Ask HN: help me get admitted into a great university - ivshti

Hello, I am Ivo Georgiev, 17, from Bulgaria.
I assembled my first electronics project (music amp) at 7, wrote my first program at 10 all by myself.
Since then, I have built a game, helped start a quality Bulgarian media website, made couple of mobile apps, took some freelance projects and contributed to/built open-source software.
My dream has always been to start a software company. I have always had a concise idea of what this company should do. But it is only until 2012 that I started working seriously on that. 
Anyway - to the point. I am one year away from finishing high school, and I honesty don't know where I see myself in one year.
I see that a lot of students on HN are considering directly starting a startup - but being in Bulgaria does not exactly help me.
I am sure about two things - I want to live in another country ( any place with a nurturing startup infrastructure ), and I want to go to a prestigious university (because I want to be surrounded by brilliant people) and study computer science.However, I have two problems - 1) my academic record - the only thing I have are my high school grades ( 6 - the Bulgarian equivalent of an A - in every subject except geography ).
In Bulgaria, we don't have accelerated programmes or any academic help for students like me. So my excellent high-school grades are all I have here.
I am taking SAT and CAE in a few months. I have a nice programmer portfolio, but I don't know how important is that.
And 2) - even if I do accepted into a prestigious university - my family (middle class in Bulgaria) cannot afford it. Of course, there are scholarships with which I can make it,
but that requires an even more outstanding academic record.My question is - if there are people reading this who, at some point, were facing a similar situation, please share your story.
Actually, any advice from anyone would help - which university should I choose, how can I get admitted, and how to support myself financially.
Thank you.
======
kappaloris
Dont trust 'great' universities too much, not all brilliant people feel
obliged to get the best grades and go to the most shining university, some
prefere having less demanding studies and use their free time to learn and
build things by themselves. You dont really need a 6 to understand if you're
good or not at something, it only boosts your ego. Exposure and competition
are better suited for self evaluation.

------
caw
I can to some extent explain the college process in the US.

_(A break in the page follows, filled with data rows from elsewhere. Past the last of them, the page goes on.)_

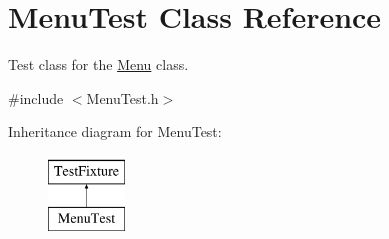 \hypertarget{classMenuTest}{\section{Menu\-Test Class Reference}
\label{classMenuTest}
}


Test class for the \hyperlink{classMenu}{Menu} class.  




{\ttfamily \#include $<$Menu\-Test.\-h$>$}

Inheritance diagram for Menu\-Test\-:\begin{figure}[H]
\begin{center}
\leavevmode
\includegraphics[height=2.000000cm]{classMenuTest}
\end{center}
\end{figure}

The first is that grades matter, but only to a point. Colleges have to work
with all sorts of crazy grade point systems from all over the world. Not all
school districts have the resources for premium programs (AP, IB, etc). They
also have to deal with how those premium programs are reflected into your
grade average. So I think as long as you make the cutoff grade average (say
3.15/4.0), it doesn't matter if you have a 4.0/4.0 or 3.9/4.0, they're going
to move on and look at other parts of your application like your essays and
letters of recommendation. HINT: They look for "well balanced" individuals, so
you have a lot of academic achievements. You may want to try volunteering for
this next year, or joining a club (preferably outside of your core skills) of
some kind at school.

Secondly, in US there are typically 2 ways to get scholarships. The first is
merit based (for grades). Since you're going to private organizations for this
mostly, their requirements are all different. In some cases those
organizations want to help a particular set of students (particular gender,
race, or religion) so your competition is going to be less intense.

There is also "need based" scholarships available for students. If you can't
afford college, there are scholarships or subsidized interest loans to help.
With some private organizations again they may filter applicants depending on
what their endowment is for.

Another option to support yourself during college is to work. It's possible to
work and keep your grades up, even at top schools.

------
ivshti
@kappaloris: I have never taken grades as something important, what I wanted
to express is that this is my only official way to prove something to a
"great" university. And I want to be in such a place in order to meet
extraordinary people.

As for essays and recommendations - I can write great essays and I have
already started the process of collecting recommendations.

@caw: Helpful information, thanks.